Mittwoch, 28. Januar 2015

Urlaubsanspruch auch ohne zu Arbeiten ?

Ein Mandant war ein ganzes Jahr arbeitsunfähig (Krankgeschrieben). Der Mandant möchte nun wissen, ob ihm der Urlaubsanspruch noch zusteht. [Inzwischen wurde das Arbeitsverhältnis beendet und er fragt konkret nach, ob er für den gesamten Jahresurlaub eine Abgeltung verlangen kann. Kann der Erholungsurlaub wegen Beendigung des Arbeitsverhältnisses ganz oder teilweise nicht mehr gewährt werden, so ist er abzugelten (§ 7 Abs. 4 BUrlG).]

Der Arbeitgeber hat dies natürlich (bisher) nicht eingesehen und argumentierte sinngemäß: Wer nicht arbeitet, der braucht auch keinen Urlaub.
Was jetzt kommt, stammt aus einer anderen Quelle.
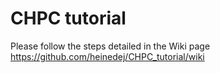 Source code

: # CHPC tutorial

Please follow the steps detailed in the Wiki page https://github.com/heinedej/CHPC_tutorial/wiki
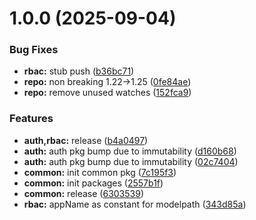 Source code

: # 1.0.0 (2025-09-04)


### Bug Fixes

* **rbac:** stub push ([b36bc71](https://github.com/codespace-operator/common/commit/b36bc714a61e34716f17effb7e8a3335e25c045b))
* **repo:** non breaking 1.22->1.25 ([0fe84ae](https://github.com/codespace-operator/common/commit/0fe84ae56947c2daa313d747da1cda0f2aef93bd))
* **repo:** remove unused watches ([152fca9](https://github.com/codespace-operator/common/commit/152fca954c68cf0b33d4337c7921197cd250d7d4))


### Features

* **auth,rbac:** release ([b4a0497](https://github.com/codespace-operator/common/commit/b4a04972a579a2863dc5696a363d0eeb7a9559e9))
* **auth:** auth pkg bump due to immutability ([d160b68](https://github.com/codespace-operator/common/commit/d160b683b96901b8627d674b357e9ffb4fdced6d))
* **auth:** auth pkg bump due to immutability ([02c7404](https://github.com/codespace-operator/common/commit/02c7404aefcb4eb108d14179b79e034d7553bc86))
* **common:** init common pkg ([7c195f3](https://github.com/codespace-operator/common/commit/7c195f3028319980a331c33de243864a9617a288))
* **common:** init packages ([2557b1f](https://github.com/codespace-operator/common/commit/2557b1f4ec3846e092a3b3a90bfcd61dc2261d47))
* **common:** release ([6303539](https://github.com/codespace-operator/common/commit/63035393e97c76189fb9096f85b2bb3f632ea5b3))
* **rbac:** appName as constant for modelpath ([343d85a](https://github.com/codespace-operator/common/commit/343d85a5228ef17cd89c7d43e7e080651039e1d5))
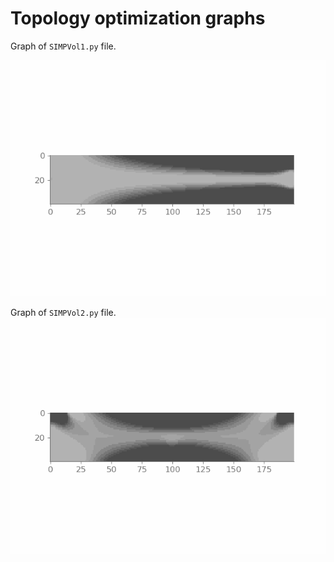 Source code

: # Topology optimization graphs

Graph of `SIMPVol1.py` file.

![Alt Text](anims/SIMPVol1.gif)

Graph of `SIMPVol2.py` file.
![Alt Text](anims/SIMPVol2.gif)
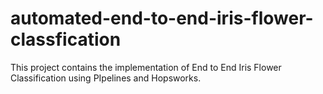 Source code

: # automated-end-to-end-iris-flower-classfication
This project contains the implementation of End to End Iris Flower Classification using PIpelines and Hopsworks. 
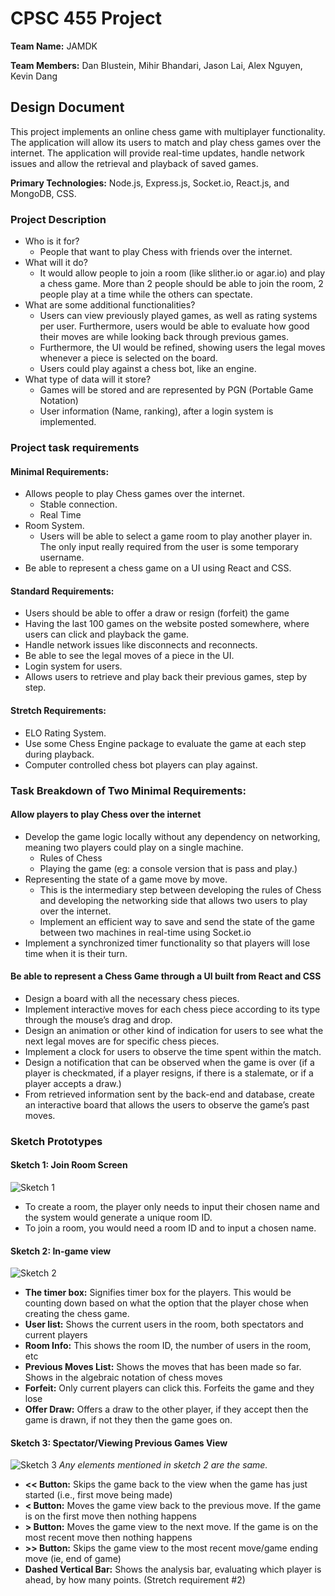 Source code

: # CPSC 455 Project
**Team Name:** JAMDK

**Team Members:** Dan Blustein, Mihir Bhandari, Jason Lai, Alex Nguyen, Kevin Dang
## Design Document
This project implements an online chess game with multiplayer functionality. The application will allow its users to match and play chess games over the internet. The application will provide real-time updates, handle network issues and allow the retrieval and playback of saved games.

**Primary Technologies:** Node.js, Express.js, Socket.io, React.js, and MongoDB, CSS.

### Project Description

-   Who is it for?
	- People that want to play Chess with friends over the internet.
- What will it do?
	- It would allow people to join a room (like slither.io or agar.io) and play a chess game. More than 2 people should be able to join the room, 2 people play at a time while the others can spectate.
-   What are some additional functionalities?
	-   Users can view previously played games, as well as rating systems per user. Furthermore, users would be able to evaluate how good their moves are while looking back through previous games.
	-   Furthermore, the UI would be refined, showing users the legal moves whenever a piece is selected on the board.
	-   Users could play against a chess bot, like an engine.
-   What type of data will it store?
	-   Games will be stored and are represented by PGN (Portable Game Notation)
	-   User information (Name, ranking), after a login system is implemented.

### Project task requirements

#### Minimal Requirements:
- Allows people to play Chess games over the internet.
	-   Stable connection.
	-  Real Time
-   Room System.
	-   Users will be able to select a game room to play another player in. The only input really required from the user is some temporary username.
-   Be able to represent a chess game on a UI using React and CSS.
#### Standard Requirements:
   - Users should be able to offer a draw or resign (forfeit) the game
-   Having the last 100 games on the website posted somewhere, where users can click and playback the game.
-   Handle network issues like disconnects and reconnects.
-   Be able to see the legal moves of a piece in the UI.
-   Login system for users.
-   Allows users to retrieve and play back their previous games, step by step.
#### Stretch Requirements:
-   ELO Rating System.
-   Use some Chess Engine package to evaluate the game at each step during playback.
-   Computer controlled chess bot players can play against.
### Task Breakdown of Two Minimal Requirements:
####    Allow players to play Chess over the internet
  -   Develop the game logic locally without any dependency on networking, meaning two players could play on a single machine.
		-   Rules of Chess
	    -   Playing the game (eg: a console version that is pass and play.)
-   Representing the state of a game move by move.
    -   This is the intermediary step between developing the rules of Chess and developing the networking side that allows two users to play over the internet.
    -   Implement an efficient way to save and send the state of the game between two machines in real-time using Socket.io
-   Implement a synchronized timer functionality so that players will lose time when it is their turn.
#### Be able to represent a Chess Game through a UI built from React and CSS
-   Design a board with all the necessary chess pieces.
-   Implement interactive moves for each chess piece according to its type through the mouse’s drag and drop.
-   Design an animation or other kind of indication for users to see what the next legal moves are for specific chess pieces.
-   Implement a clock for users to observe the time spent within the match.
-   Design a notification that can be observed when the game is over (if a player is checkmated, if a player resigns, if there is a stalemate, or if a player accepts a draw.)
-   From retrieved information sent by the back-end and database, create an interactive board that allows the users to observe the game’s past moves.

### Sketch Prototypes
#### Sketch 1: Join Room Screen
![Sketch 1](https://github.com/VexMihir/chessApp/blob/main/Images/Prototype%20Sketch%201.jpg)
- To create a room, the player only needs to input their chosen name and the system would generate a unique room ID.
- To join a room, you would need a room ID and to input a chosen name.
#### Sketch 2: In-game view
![Sketch 2](https://github.com/VexMihir/chessApp/blob/main/Images/Prototype%20Sketch%202.jpg)
- **The timer box:** Signifies timer box for the players. This would be counting down based on what the option that the player chose when creating the chess game.
- **User list:** Shows the current users in the room, both spectators and current players
- **Room Info:** This shows the room ID, the number of users in the room, etc
- **Previous Moves List:** Shows the moves that has been made so far. Shows in the algebraic notation of chess moves
- **Forfeit:** Only current players can click this. Forfeits the game and they lose
- **Offer Draw:** Offers a draw to the other player, if they accept then the game is drawn, if not they then the game goes on.

#### Sketch 3: Spectator/Viewing Previous Games View
![Sketch 3](https://github.com/VexMihir/chessApp/blob/main/Images/Prototype%20Sketch%203.jpg)
*Any elements mentioned in sketch 2 are the same.*
- **<< Button:** Skips the game back to the view when the game has just started (i.e., first move being made)
- **< Button:** Moves the game view back to the previous move. If the game is on the first move then nothing happens
- **> Button:** Moves the game view to the next move. If the game is on the most recent move then nothing happens
- **>> Button:** Skips the game view to the most recent move/game ending move (ie, end of game)
- **Dashed Vertical Bar:** Shows the analysis bar, evaluating which player is ahead, by how many points. (Stretch requirement #2)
Das LAG Mecklenburg – Vorpommern (Urteil vom 24.06.2014 – Sa 221/13) sah das anders:

Der gesetzliche Mindesturlaub aus § 3 BUrlG ist in voller Höhe trotz der fehlender Arbeitsleistung des Klägers im gesamten Jahr 2011 entstanden. Denn für das Entstehen des Urlaubsanspruchs ist nach dem Bundesurlaubsgesetz allein das Bestehen eines Arbeitsverhältnisses und nicht seine aktive Durchführung Voraussetzung (ständige Rechtsprechung, vergleiche nur BAG vom 28.01.1982, 6 AZR 571/79, BAGE 37, 382 = AP Nr. 11 zu § 3 BUrlG Rechtsmissbrauch = DB 1982, 1065 und BAG vom 07.08.2012, 9 AZR 353/10, BAGE 142, 371 = AP Nr. 61 zu § 7 BUrlG = NJW 2012, 3529). Der Urlaubsanspruch steht nicht unter der Bedingung, dass der Arbeitnehmer gearbeitet hat. Selbst in einem ruhenden Arbeitsverhältnis entstehen die Urlaubsansprüche. Der gesetzliche Mindesturlaubsanspruch ist gemäß § 13 Absatz 1 Satz 1 BUrlG unabdingbar (BAG vom 07.08.2012, aaO).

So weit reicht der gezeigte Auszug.